____ Excerpted data

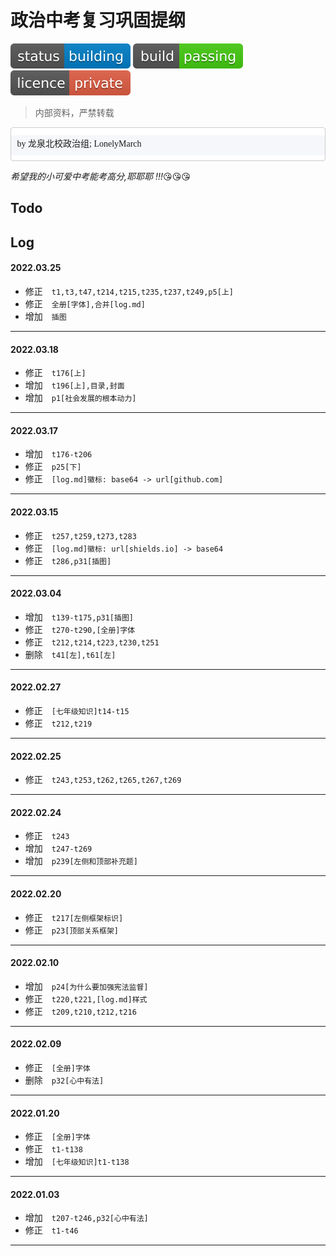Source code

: # <font face="DengXian">政治中考复习巩固提纲</font> #

![status:building][status]&nbsp;![build:passing][build]&nbsp;![licence:private][licence]

> <font face="Microsoft Yahei UI">内部资料，严禁转载</font>

<pre style="font-family: MicrosoftYaHei;margin: 0; padding: .66001rem 9.5px 9.5px;line-height: 2rem;background: linear-gradient(to bottom,#fff 0,#fff .75rem,#f5f7fa .75rem,#f5f7fa 2.75rem,#fff 2.75rem,#fff 4rem);background-size: 100% 4rem;border-color: #d3daea;border: 1px solid #ccc;border-radius: 4px;">by 龙泉北校政治组; LonelyMarch</pre>

*希望我的小可爱中考能考高分,耶耶耶 !!!*:kissing_heart::kissing_heart::kissing_heart:

## Todo ##


## Log ##

#### 2022.03.25
+ 修正&emsp;`t1,t3,t47,t214,t215,t235,t237,t249,p5[上]`
+ 修正&emsp;`全册[字体],合并[log.md]`
+ 增加&emsp;`插图`
---

#### 2022.03.18
+ 修正&emsp;`t176[上]`
+ 增加&emsp;`t196[上],目录,封面`
+ 增加&emsp;`p1[社会发展的根本动力]`
---

#### 2022.03.17
+ 增加&emsp;`t176-t206`
+ 修正&emsp;`p25[下]`
+ 修正&emsp;`[log.md]徽标: base64 -> url[github.com]`
---

#### 2022.03.15
+ 修正&emsp;`t257,t259,t273,t283`
+ 修正&emsp;`[log.md]徽标: url[shields.io] -> base64`
+ 修正&emsp;`t286,p31[插图]`
---

#### 2022.03.04
+ 增加&emsp;`t139-t175,p31[插图]`
+ 修正&emsp;`t270-t290,[全册]字体`
+ 修正&emsp;`t212,t214,t223,t230,t251`
+ 删除&emsp;`t41[左],t61[左]`
---

#### 2022.02.27
+ 修正&emsp;`[七年级知识]t14-t15`
+ 修正&emsp;`t212,t219`
---

#### 2022.02.25
+ 修正&emsp;`t243,t253,t262,t265,t267,t269`
---

#### 2022.02.24
+ 修正&emsp;`t243`
+ 增加&emsp;`t247-t269`
+ 增加&emsp;`p239[左侧和顶部补充题]`
---

#### 2022.02.20
+ 修正&emsp;`t217[左侧框架标识]`
+ 修正&emsp;`p23[顶部关系框架]`
---

#### 2022.02.10
+ 增加&emsp;`p24[为什么要加强宪法监督]`
+ 修正&emsp;`t220,t221,[log.md]样式`
+ 修正&emsp;`t209,t210,t212,t216`
---

#### 2022.02.09
+ 修正&emsp;`[全册]字体`
+ 删除&emsp;`p32[心中有法]`
---

#### 2022.01.20
+ 修正&emsp;`[全册]字体`
+ 修正&emsp;`t1-t138`
+ 增加&emsp;`[七年级知识]t1-t138`
---

#### 2022.01.03
+ 增加&emsp;`t207-t246,p32[心中有法]`
+ 修正&emsp;`t1-t46`
---

[status]:https://raw.githubusercontent.com/LonelyMarch/Outline_Of_Politics-SHEE/master/Resource/status-building-blue.svg

[build]:https://raw.githubusercontent.com/LonelyMarch/Outline_Of_Politics-SHEE/master/Resource/build-passing-brightgreen.svg

[licence]:https://raw.githubusercontent.com/LonelyMarch/Outline_Of_Politics-SHEE/master/Resource/licence-private-red.svg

________

### What to produce
Recopy the whole listing above precisely, excluding images.

### Exercise response
Source code

: # <font face="DengXian">政治中考复习巩固提纲</font> #

![status:building][status]&nbsp;![build:passing][build]&nbsp;![licence:private][licence]

> <font face="Microsoft Yahei UI">内部资料，严禁转载</font>

<pre style="font-family: MicrosoftYaHei;margin: 0; padding: .66001rem 9.5px 9.5px;line-height: 2rem;background: linear-gradient(to bottom,#fff 0,#fff .75rem,#f5f7fa .75rem,#f5f7fa 2.75rem,#fff 2.75rem,#fff 4rem);background-size: 100% 4rem;border-color: #d3daea;border: 1px solid #ccc;border-radius: 4px;">by 龙泉北校政治组; LonelyMarch</pre>

*希望我的小可爱中考能考高分,耶耶耶 !!!*:kissing_heart::kissing_heart::kissing_heart:

## Todo ##


## Log ##

#### 2022.03.25
+ 修正&emsp;`t1,t3,t47,t214,t215,t235,t237,t249,p5[上]`
+ 修正&emsp;`全册[字体],合并[log.md]`
+ 增加&emsp;`插图`
---

#### 2022.03.18
+ 修正&emsp;`t176[上]`
+ 增加&emsp;`t196[上],目录,封面`
+ 增加&emsp;`p1[社会发展的根本动力]`
---

#### 2022.03.17
+ 增加&emsp;`t176-t206`
+ 修正&emsp;`p25[下]`
+ 修正&emsp;`[log.md]徽标: base64 -> url[github.com]`
---

#### 2022.03.15
+ 修正&emsp;`t257,t259,t273,t283`
+ 修正&emsp;`[log.md]徽标: url[shields.io] -> base64`
+ 修正&emsp;`t286,p31[插图]`
---

#### 2022.03.04
+ 增加&emsp;`t139-t175,p31[插图]`
+ 修正&emsp;`t270-t290,[全册]字体`
+ 修正&emsp;`t212,t214,t223,t230,t251`
+ 删除&emsp;`t41[左],t61[左]`
---

#### 2022.02.27
+ 修正&emsp;`[七年级知识]t14-t15`
+ 修正&emsp;`t212,t219`
---

#### 2022.02.25
+ 修正&emsp;`t243,t253,t262,t265,t267,t269`
---

#### 2022.02.24
+ 修正&emsp;`t243`
+ 增加&emsp;`t247-t269`
+ 增加&emsp;`p239[左侧和顶部补充题]`
---

#### 2022.02.20
+ 修正&emsp;`t217[左侧框架标识]`
+ 修正&emsp;`p23[顶部关系框架]`
---

#### 2022.02.10
+ 增加&emsp;`p24[为什么要加强宪法监督]`
+ 修正&emsp;`t220,t221,[log.md]样式`
+ 修正&emsp;`t209,t210,t212,t216`
---

#### 2022.02.09
+ 修正&emsp;`[全册]字体`
+ 删除&emsp;`p32[心中有法]`
---

#### 2022.01.20
+ 修正&emsp;`[全册]字体`
+ 修正&emsp;`t1-t138`
+ 增加&emsp;`[七年级知识]t1-t138`
---

#### 2022.01.03
+ 增加&emsp;`t207-t246,p32[心中有法]`
+ 修正&emsp;`t1-t46`
---

[status]:https://raw.githubusercontent.com/LonelyMarch/Outline_Of_Politics-SHEE/master/Resource/status-building-blue.svg

[build]:https://raw.githubusercontent.com/LonelyMarch/Outline_Of_Politics-SHEE/master/Resource/build-passing-brightgreen.svg

[licence]:https://raw.githubusercontent.com/LonelyMarch/Outline_Of_Politics-SHEE/master/Resource/licence-private-red.svg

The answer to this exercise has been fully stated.